Introduction

A blockchain is an integrated solution of different computer science problems in the form of a single, append-only, publicly available, transparent, and cryptographically auditable database that runs in a distributed and decentralized environment.

I’ve heard many times that blockchain is a technology looking for a problem to solve. I disagree with that assessment because the tech and computer science behind blockchain has practical uses in everyday engineering problems. One use of this technology that comes to mind is a dependency management verification system.

What if we wanted a way to guarantee that anytime we pull code from a VCS (Version Control System) it’s the same exact code regardless of when we pull it?

Figure 1

Figure 1 shows a simplified workflow for a system that could provide a way to verify the code we pull is the same as it was in the past. The system consists of a database that can maintain a hash (value) for any repository in a VCS at some tag (key).
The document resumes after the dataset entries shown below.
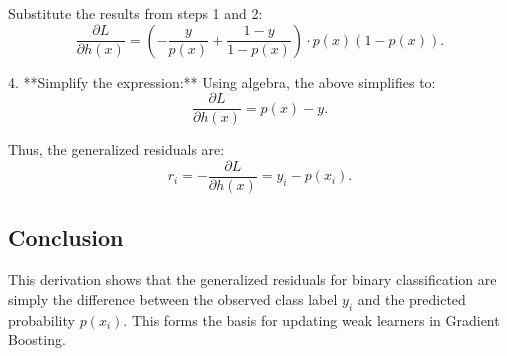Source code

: \documentclass[12pt]{article}
\begin{document}
Substitute the results from steps 1 and 2:
\[
\frac{\partial L}{\partial h(x)} = \left(-\frac{y}{p(x)} + \frac{1-y}{1-p(x)}\right) \cdot p(x)(1-p(x)).
\]

4. **Simplify the expression:**
   Using algebra, the above simplifies to:
   \[
   \frac{\partial L}{\partial h(x)} = p(x) - y.
   \]

Thus, the generalized residuals are:
\[
r_i = -\frac{\partial L}{\partial h(x)} = y_i - p(x_i).
\]

\subsection*{Conclusion}
This derivation shows that the generalized residuals for binary classification are simply the difference between the observed class label \( y_i \) and the predicted probability \( p(x_i) \). This forms the basis for updating weak learners in Gradient Boosting.
\end{document}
We could build a client tool that can pull the code from the VCS, hash the code on disk, query the database for the hash value, and compare the two hashes to make sure they are the same. If the key doesn’t exist, then the system could reach out to the VCS directly, append a new record, and return the hash.
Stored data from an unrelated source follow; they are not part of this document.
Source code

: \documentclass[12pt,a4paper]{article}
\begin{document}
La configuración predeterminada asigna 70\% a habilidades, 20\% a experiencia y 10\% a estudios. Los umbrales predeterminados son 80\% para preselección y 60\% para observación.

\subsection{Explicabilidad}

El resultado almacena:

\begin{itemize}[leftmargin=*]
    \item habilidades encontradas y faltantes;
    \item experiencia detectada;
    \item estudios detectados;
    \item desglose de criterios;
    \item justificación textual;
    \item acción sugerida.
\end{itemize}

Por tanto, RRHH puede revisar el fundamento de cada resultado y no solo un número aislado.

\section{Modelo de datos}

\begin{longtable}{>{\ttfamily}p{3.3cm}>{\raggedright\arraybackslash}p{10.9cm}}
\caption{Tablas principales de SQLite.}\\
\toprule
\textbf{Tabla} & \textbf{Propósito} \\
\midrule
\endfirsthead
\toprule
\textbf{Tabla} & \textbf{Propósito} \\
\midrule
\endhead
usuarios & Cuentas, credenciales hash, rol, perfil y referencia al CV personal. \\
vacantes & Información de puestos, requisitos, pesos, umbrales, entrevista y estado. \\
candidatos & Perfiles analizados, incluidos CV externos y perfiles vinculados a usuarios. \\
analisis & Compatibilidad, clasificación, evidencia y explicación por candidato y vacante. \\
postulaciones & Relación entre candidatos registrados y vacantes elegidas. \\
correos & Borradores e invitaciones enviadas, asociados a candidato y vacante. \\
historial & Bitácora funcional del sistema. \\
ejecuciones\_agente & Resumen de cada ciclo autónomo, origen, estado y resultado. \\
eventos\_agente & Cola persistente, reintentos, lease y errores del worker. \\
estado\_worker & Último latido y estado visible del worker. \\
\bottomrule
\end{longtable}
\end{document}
This is brilliant because if one byte of the code has changed (since the first time we pulled the code) the hash won’t match and we’ll know someone did something funny with that version of code. That is possible since a developer can delete a tag, update the code, and reapply the tag.

For personal use this system works great since we trust ourselves not to play any funny games with the database. However, what if we wanted others to use the system? We need a way to prove two things:

Existing records in the database are never updated. The only operations performed against the database are READ and APPEND.

Auditable Database

One way to solve this problem is to make sure the database is auditable. In other words, a way for others to validate none of the data has been altered once appended. This can be accomplished with cryptography.

Figure 2

Figure 2 shows a change that would make the database cryptographically auditable. We could add two new fields that represent the hash of the previous record and a record number. The hash is calculated against all the data represented in each record so if any record is altered, the hash would be different. Since the hash of each record is based on the hash of the previous record, the records are essentially chained together. The higher in the chain you want to change a record, the larger number of records below need to change to keep the cryptographic audit trail in place.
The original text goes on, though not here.